An older woman even got up to give me her seat on the bus.

Thanks, dear. Don’t worry, I don’t have deep vein thrombosis. Shift your zimmer too, will ye hen?

Cheers, Govanhill.

An East German window cleaner from 1985

smiley cartoon graffiti figure on a green wall

I dress like a pure idiot, but it’s not my fault. I’m a victim of the times.

Big specs that were never fashionable. Dodgy tache. Naff sweatshirt. Donkey jacket-slash-cagoule.

I look like an East German window cleaner from 1985.

Think I need a makeover, a new look, a whole new wardrobe.

There’s a gents’ outfitters on Victoria Road but it’s a school uniform shop. Short trousers, acrylic shirts, white socks. Could be.

Then there’s the second charity hand shops and vintage resaler stores. You know, next to the chemists, the vaping shops, the off licences, the three global supermarket chains.

One charity joint was selling a kilo of clothes for 50p. I popped in, nodded at the guy, passed him the money and he slipped me the bag of gear, no problem.

Got myself a stylish new outfit. Sandals, cardigan, corduroys of colour jobby brown.

Strapped on the unsmiling fringe, that unearned air of superiority, and got my un co-ordinated ass back on to the streets.  

Govanhill always welcomes people who look different, sound different, with different cultural norms, so young and earnest me has no probs.

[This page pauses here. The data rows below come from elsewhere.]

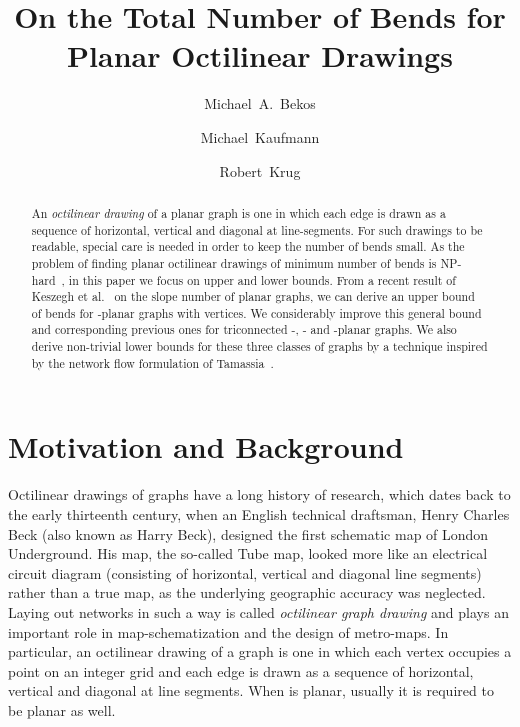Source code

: \documentclass[a4paper,twoside,11pt]{article}
\begin{document}
 
\title{On the Total Number of Bends for Planar Octilinear Drawings}
\author[1]{Michael~A.~Bekos}
\author[1]{Michael~Kaufmann}
\author[1]{Robert~Krug}
\date{}
\newtheorem{lemma}{Lemma}
\newtheorem{theorem}{Theorem}
\newtheorem{definition}{Definition}


\maketitle

\begin{abstract}
An \emph{octilinear drawing} of a planar graph is one in which each
edge is drawn as a sequence of horizontal, vertical and diagonal at
 line-segments. For such drawings to be readable, special
care is needed in order to keep the number of bends small. As the
problem of finding planar octilinear drawings of minimum number of
bends is NP-hard~\cite{Noellenburg05}, in this paper we focus on
upper and lower bounds. From a recent result of Keszegh et
al.~\cite{KPP13} on the slope number of planar graphs, we can derive
an upper bound of   bends for -planar graphs with 
vertices. We considerably improve this general bound and
corresponding previous ones for triconnected -, - and
-planar graphs. We also derive non-trivial lower bounds for these
three classes of graphs by a technique inspired by the network flow
formulation of Tamassia~\cite{Tamassia87}.
\end{abstract}



\section{Motivation and Background}
\label{sec:introduction}


Octilinear drawings of graphs have a long history of research, which
dates back to the early thirteenth century, when an English technical
draftsman, Henry Charles Beck (also known as Harry Beck), designed
the first schematic map of London Underground. His map, the so-called
Tube map, looked more like an electrical circuit diagram (consisting
of horizontal, vertical and diagonal line segments) rather than a
true map, as the underlying geographic accuracy was neglected. Laying
out networks in such a way is called \emph{octilinear graph drawing}
and plays an important role in map-schematization and the design of
metro-maps. In particular, an octilinear drawing  of a
graph  is one in which each vertex occupies a point on an
integer grid and each edge is drawn as a sequence of horizontal,
vertical and diagonal at  line segments. When  is
planar, usually it is required  to be planar as well.
\end{document}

Watch me go.

See if I can spot the amazing beardless man.

Maybe pick up some window cleaning jobs while I’m at it.

Cheers, Govanhill.

Do we really need that many plums, mate?

photo of different coloured plums in a crate outside a fruit shop

People sometimes ask me what it’s like living in such a vibrant neighbourhood and I’m like it’s okay mate but sometimes you need a change of scene, know what I mean?

Think I need a break from the city, the stress of the city, with the post-industrialism and the low life expectancy.

Must you be so animated, so noisy, so up-and-coming all the time?

The Govanhill-ness of you and the Glasgow-ness of me.

Me and my seen-it-all-before-ness, my shitty-food-ness, my isn’t-it-funny-ness. Me and my ashtrays that always overflow.

You and your tenements and grey skies and trousers above the ankles. And people, everywhere, outside pubs, on street corners and at the mouth of my close, even the Christian evangelicals at the supermarket. Don’t you people have homes to go to? Don’t I?

And the fruit, Jeez, it’s everywhere. Can’t get away from it. Do we really need that many plums, mate? I mean, I don’t even know what a guava is.

My Govanhill flat could do with a few more mod cons too. Front and back door, a garden.

A spa, maybe three more bedrooms, a marble staircase. Spiral, probably.

Anyway, let’s go to the game, few pints after, grab a kebab, go home, sit in the dark, fall asleep, forget everything, wake up, remember it again, job done, endae story.

A better home, a better life, a better Govanhill.

Cheers.

Fidget twitch

cartoon of a man with a beard and a quiff

So I went for a haircut and had a coffee after. Then I had another haircut and went for more coffee. Then more haircut, another coffee, haircut after, coffee again, haircut again and then a coffee.

I know what you’re thinking.

You’re like what the hell are you talking about and I’m like I’m just walking down Victoria Road mate so blame gentrification not me and you’re like but you’re a nervous wreck ya baldy bastard and I’m like I know I’m a bowl cut cappuccino suede head macchiato minestrone motherfucker but this is what we do, this is who we are, we cut our hair and we drink our coffee.

It’s true, though. Five barbershops and five cafes later, caffeined and uncontained, duck’s arse flat top modern quiff. Fidget twitching, insides boiling, ready to shit through the eye of the needle I picked up at the quilt-making workshop I recently attended.

How else does a neighbourhood survive if not for coffee and beard trims?

Who knows, haircuts might well become currency one day, like in the aftermath of world war four. Or a so-called independent Scotland.

Maybe beards too. And coffee. And if there’s low carbon deodorant sticks for twelve quid then that’s a great day for everyone.

Use the space provided below to tell us more about how not to turn into you, yes you, please thanks Finnieston cheers.